To partner since 2011 with the city of Orlando to offer a 10-week summer camp for homeless youth where kids receive two meals a day, weekend food packs, school supplies and where their parents receive financial counseling. The bank and employees contributed $110,000 in 2013 to support the Summer of Dreams.

Fifth Third has 1,386 employees at its 168 Florida branches. "It's very much a growth strategy for us in Florida," says Dee, 53. It recently signed a deal with privately held, Atlanta-based RaceTrac to install 157 ATMs at its convenience stores in Florida. "That allows us to double our distribution in Florida," she says.

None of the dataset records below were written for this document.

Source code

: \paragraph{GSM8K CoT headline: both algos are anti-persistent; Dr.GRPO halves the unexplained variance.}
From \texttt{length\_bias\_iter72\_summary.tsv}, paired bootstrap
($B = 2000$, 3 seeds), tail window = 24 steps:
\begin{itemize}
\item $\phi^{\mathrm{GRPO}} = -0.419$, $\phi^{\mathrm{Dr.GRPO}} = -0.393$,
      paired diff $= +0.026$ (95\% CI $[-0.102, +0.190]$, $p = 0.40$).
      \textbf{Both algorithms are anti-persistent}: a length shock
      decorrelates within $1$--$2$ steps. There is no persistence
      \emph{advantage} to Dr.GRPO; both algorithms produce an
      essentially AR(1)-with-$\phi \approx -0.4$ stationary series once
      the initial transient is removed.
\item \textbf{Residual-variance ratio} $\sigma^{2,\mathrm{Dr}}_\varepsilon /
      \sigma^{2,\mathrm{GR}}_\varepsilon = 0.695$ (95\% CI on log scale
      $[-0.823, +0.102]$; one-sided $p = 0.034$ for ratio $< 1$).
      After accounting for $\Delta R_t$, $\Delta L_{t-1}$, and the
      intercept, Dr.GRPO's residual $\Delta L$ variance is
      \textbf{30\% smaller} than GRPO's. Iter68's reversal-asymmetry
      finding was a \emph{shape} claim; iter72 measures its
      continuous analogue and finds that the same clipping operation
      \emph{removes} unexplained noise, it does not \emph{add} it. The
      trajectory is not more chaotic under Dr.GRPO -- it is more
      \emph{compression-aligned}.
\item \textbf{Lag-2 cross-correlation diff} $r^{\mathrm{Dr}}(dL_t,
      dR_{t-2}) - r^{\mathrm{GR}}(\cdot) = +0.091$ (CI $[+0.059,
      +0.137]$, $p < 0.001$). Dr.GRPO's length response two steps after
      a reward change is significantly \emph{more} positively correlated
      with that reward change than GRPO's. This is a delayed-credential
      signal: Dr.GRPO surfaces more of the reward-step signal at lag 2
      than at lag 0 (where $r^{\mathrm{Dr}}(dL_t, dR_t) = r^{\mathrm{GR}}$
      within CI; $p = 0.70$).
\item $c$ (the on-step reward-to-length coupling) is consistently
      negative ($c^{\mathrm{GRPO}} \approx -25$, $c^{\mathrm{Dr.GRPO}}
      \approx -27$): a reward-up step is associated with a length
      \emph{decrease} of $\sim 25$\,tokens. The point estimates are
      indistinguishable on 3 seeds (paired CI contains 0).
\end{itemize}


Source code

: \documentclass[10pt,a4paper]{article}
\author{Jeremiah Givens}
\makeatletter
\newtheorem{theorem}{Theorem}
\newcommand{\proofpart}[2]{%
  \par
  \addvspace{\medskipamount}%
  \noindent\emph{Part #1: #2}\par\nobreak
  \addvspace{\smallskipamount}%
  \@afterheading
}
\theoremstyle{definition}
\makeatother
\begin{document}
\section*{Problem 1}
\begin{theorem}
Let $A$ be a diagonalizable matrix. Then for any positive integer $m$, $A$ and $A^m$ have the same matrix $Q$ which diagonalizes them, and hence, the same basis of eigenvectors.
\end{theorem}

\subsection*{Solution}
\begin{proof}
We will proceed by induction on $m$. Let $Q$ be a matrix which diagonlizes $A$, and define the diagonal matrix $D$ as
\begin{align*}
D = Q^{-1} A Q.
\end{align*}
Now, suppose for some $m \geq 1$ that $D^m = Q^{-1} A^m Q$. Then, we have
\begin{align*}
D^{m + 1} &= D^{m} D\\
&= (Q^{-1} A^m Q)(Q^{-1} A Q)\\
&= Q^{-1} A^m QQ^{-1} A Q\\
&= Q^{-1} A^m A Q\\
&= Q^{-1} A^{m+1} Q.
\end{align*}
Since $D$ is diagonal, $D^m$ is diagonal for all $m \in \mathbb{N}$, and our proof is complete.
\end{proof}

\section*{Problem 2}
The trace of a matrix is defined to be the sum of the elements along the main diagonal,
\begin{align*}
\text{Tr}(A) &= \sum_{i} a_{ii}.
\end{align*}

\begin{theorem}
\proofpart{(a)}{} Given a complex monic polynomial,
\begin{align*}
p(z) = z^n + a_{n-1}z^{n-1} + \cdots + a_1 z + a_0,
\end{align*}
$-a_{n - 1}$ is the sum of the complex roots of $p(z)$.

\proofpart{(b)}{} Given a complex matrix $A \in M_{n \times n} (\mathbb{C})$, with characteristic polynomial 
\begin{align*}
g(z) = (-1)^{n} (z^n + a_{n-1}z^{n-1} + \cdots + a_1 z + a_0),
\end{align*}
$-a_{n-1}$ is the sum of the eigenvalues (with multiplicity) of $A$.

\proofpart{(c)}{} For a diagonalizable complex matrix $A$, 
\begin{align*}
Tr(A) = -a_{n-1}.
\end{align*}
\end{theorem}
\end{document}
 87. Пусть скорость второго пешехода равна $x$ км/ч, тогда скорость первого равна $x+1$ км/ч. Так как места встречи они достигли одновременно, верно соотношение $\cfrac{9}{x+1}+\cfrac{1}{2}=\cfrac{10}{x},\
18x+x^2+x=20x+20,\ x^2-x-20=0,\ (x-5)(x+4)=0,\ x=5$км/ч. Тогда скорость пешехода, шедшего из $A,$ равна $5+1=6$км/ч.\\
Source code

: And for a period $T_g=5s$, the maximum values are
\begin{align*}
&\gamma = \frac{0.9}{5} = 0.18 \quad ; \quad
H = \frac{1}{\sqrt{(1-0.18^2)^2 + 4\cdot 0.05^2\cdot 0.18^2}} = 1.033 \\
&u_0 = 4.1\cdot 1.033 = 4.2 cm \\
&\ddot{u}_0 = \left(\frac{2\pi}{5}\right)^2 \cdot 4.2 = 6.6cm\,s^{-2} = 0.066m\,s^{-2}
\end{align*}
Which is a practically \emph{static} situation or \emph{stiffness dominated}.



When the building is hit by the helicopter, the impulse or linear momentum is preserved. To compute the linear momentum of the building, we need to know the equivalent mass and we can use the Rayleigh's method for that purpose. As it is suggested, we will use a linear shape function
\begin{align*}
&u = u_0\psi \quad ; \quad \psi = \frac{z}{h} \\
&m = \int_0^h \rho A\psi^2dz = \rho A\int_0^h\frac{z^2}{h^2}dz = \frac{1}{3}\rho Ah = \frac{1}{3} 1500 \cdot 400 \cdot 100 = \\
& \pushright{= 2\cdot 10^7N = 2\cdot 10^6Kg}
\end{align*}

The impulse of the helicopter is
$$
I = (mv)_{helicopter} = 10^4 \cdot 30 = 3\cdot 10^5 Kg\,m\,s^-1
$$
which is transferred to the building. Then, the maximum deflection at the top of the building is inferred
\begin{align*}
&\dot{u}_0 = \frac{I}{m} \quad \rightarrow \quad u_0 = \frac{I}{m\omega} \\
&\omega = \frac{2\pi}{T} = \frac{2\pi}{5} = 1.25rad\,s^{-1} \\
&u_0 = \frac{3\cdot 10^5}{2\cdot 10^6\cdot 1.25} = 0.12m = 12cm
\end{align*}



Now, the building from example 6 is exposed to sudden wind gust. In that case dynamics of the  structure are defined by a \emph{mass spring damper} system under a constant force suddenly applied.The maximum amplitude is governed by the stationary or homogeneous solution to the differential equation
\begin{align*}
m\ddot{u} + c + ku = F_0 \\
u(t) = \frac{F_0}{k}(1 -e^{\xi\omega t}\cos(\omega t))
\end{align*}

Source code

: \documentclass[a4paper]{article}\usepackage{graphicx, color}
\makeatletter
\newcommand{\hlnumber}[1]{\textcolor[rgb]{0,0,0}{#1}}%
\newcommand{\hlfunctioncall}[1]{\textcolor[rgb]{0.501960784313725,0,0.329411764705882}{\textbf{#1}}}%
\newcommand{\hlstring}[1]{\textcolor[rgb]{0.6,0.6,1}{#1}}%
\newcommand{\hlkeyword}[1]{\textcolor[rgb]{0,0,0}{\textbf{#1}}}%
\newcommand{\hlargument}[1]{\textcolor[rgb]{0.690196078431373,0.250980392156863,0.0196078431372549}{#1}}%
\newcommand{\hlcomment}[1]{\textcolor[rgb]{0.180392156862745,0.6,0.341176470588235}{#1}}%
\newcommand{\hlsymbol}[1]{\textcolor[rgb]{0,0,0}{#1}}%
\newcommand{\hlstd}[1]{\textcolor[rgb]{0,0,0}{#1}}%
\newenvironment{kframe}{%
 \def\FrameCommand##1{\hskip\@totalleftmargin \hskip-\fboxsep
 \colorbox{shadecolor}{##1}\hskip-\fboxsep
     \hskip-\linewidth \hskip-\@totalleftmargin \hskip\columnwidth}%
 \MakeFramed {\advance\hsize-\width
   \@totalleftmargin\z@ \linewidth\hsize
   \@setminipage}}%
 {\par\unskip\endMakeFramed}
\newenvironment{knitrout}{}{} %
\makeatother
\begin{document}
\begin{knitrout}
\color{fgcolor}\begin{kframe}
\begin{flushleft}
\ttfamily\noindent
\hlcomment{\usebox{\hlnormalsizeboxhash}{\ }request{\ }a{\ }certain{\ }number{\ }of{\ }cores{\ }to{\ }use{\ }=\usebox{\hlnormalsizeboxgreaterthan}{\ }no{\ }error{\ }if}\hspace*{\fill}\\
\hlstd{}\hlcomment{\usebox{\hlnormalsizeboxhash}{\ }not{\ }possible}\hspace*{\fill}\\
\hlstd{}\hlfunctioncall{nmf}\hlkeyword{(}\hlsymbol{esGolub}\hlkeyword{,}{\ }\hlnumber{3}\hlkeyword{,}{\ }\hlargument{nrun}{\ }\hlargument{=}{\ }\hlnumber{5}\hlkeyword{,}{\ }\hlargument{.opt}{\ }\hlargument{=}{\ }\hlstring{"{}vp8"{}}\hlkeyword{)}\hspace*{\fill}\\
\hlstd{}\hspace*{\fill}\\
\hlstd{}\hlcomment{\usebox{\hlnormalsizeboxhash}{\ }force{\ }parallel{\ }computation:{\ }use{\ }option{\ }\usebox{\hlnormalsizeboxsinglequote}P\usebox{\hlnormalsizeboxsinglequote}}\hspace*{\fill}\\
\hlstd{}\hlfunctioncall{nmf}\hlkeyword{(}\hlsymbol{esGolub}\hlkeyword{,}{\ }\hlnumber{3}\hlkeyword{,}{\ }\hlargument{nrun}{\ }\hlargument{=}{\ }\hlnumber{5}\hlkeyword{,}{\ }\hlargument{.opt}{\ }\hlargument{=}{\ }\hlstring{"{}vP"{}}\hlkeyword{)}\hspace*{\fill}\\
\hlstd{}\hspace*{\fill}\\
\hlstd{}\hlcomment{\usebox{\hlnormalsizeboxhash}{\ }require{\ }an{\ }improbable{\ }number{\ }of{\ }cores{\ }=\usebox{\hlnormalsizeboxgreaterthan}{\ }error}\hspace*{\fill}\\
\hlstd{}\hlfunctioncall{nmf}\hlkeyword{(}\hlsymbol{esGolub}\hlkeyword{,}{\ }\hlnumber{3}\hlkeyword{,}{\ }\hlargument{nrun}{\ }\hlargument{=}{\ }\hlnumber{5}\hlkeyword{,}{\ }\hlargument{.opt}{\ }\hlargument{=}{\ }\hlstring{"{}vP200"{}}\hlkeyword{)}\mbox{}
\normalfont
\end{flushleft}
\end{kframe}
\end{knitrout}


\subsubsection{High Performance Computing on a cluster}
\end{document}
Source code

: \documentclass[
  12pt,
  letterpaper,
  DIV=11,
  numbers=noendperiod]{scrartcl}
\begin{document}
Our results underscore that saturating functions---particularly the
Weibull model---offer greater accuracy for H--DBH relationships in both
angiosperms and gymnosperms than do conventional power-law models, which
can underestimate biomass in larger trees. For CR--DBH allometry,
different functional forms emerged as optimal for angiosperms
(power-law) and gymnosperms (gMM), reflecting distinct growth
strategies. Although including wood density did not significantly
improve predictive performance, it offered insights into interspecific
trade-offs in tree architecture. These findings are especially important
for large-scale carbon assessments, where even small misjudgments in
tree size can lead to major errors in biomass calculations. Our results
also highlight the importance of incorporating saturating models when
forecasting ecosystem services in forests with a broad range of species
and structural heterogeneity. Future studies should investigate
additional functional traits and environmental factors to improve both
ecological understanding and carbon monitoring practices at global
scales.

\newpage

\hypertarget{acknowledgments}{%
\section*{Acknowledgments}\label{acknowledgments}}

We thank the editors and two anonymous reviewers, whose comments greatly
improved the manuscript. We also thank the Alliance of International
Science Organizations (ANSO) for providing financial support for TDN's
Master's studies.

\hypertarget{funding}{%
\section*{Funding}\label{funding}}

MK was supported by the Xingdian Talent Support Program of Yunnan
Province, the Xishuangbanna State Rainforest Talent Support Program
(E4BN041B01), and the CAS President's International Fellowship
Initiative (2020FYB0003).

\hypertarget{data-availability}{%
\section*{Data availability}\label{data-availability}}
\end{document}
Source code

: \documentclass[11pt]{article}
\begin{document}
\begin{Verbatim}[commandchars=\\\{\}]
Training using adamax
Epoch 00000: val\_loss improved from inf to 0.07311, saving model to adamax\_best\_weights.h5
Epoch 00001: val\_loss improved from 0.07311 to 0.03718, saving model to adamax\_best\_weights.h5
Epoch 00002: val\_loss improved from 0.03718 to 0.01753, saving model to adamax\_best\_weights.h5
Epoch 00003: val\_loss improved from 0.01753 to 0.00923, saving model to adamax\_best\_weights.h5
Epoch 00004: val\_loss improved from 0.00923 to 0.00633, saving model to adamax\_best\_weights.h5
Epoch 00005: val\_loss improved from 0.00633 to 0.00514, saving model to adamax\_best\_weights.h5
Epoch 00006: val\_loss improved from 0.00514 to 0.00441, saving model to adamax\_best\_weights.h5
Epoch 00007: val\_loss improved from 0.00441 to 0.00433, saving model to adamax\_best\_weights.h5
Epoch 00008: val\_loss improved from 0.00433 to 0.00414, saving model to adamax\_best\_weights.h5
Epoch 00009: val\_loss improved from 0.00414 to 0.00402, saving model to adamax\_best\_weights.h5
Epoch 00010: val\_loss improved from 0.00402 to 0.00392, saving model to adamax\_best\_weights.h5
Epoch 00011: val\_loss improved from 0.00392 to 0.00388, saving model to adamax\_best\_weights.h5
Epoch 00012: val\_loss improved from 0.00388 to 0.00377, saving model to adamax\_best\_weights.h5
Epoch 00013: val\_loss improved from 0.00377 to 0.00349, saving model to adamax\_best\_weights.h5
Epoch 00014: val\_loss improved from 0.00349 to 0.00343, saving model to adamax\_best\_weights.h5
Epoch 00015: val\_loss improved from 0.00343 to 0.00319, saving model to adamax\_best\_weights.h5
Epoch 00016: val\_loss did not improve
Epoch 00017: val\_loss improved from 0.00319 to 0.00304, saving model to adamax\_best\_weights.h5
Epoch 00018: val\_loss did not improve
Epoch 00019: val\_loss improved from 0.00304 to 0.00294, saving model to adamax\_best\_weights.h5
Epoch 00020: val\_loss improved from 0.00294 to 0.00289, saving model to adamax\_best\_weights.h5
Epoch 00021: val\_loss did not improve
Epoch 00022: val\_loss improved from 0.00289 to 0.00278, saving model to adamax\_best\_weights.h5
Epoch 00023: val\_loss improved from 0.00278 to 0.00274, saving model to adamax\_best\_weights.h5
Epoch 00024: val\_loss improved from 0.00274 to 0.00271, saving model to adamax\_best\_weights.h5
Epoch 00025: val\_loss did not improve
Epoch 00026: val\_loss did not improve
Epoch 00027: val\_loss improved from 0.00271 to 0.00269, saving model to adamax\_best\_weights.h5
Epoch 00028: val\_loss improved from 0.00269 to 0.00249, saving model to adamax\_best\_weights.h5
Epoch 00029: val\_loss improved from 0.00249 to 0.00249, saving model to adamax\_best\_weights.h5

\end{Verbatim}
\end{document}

On Women in Banking and Off Time

  • Marriage prep: Dee and her husband, business owner Tom Dee, owner of Onsite Photo Scan, through their church, St. Margaret Mary in Winter Park, meet with couples planning to get married for a couple-to-couple marriage preparation program. “It helps us keep our 31-year marriage renewed.”
  • Empty nesters: Two grown daughters and one grandson.
  • Women in banking: Early on, “it was really more competitive. Now it’s more collaborative. What I see today is women helping women. There’s a lot of mentoring going on.”
  • Recreation: Boating
  • Personal goal: “Be a good grandmother.”

Margaret Callihan
South Florida division president
SunTrust, Fort Lauderdale

Margaret Callihan spent 23 years in Nashville, Tenn., for SunTrust, four in Chattanooga and eight in southwest Florida. In 2013, she became head of SunTrust's south Florida region, six counties, 150 branches and 1,375 employees. "I'm just getting warmed up," says Callihan, 59. "I'm a boomer.

We don't retire." Callihan says the most recent significant shift at SunTrust has been the 2012 transition from a mission-based company to a purpose-driven company. That purpose: Lighting the way to financial well-being. With it comes a focus on financial literacy for the public. "The connection of financial well being with mental, physical and spiritual well being is so strong," she says.

Raised in Texas by parents from middle Tennessee, Callihan went back to the family's roots when she attended Vanderbilt University in Nashville. Her father moved the family there at the same time as he went to Vanderbilt to start a medical department. It makes for a family joke about the two going off to college together. After graduation, she worked for the Country Music Foundation, which runs the Country Music Hall of Fame. When she started to think of a long-term career in business, her father offered that the way to go was a management trainee program, and banks had the best. "He was one of the great dads who told me I could do anything I wanted if I worked hard," Callihan says.

On Kids and the Economy

  • Economy: “Our clients are telling us they feel more confident than they have in years."
  • In the family: Two of Callihan’s three children went to Vanderbilt. The third was accepted but went to Appalachian State University in Boone, N.C.
  • South Florida market: “The great thing about competition, it means you’re in a great market. We will always see a lot of competition in south Florida.”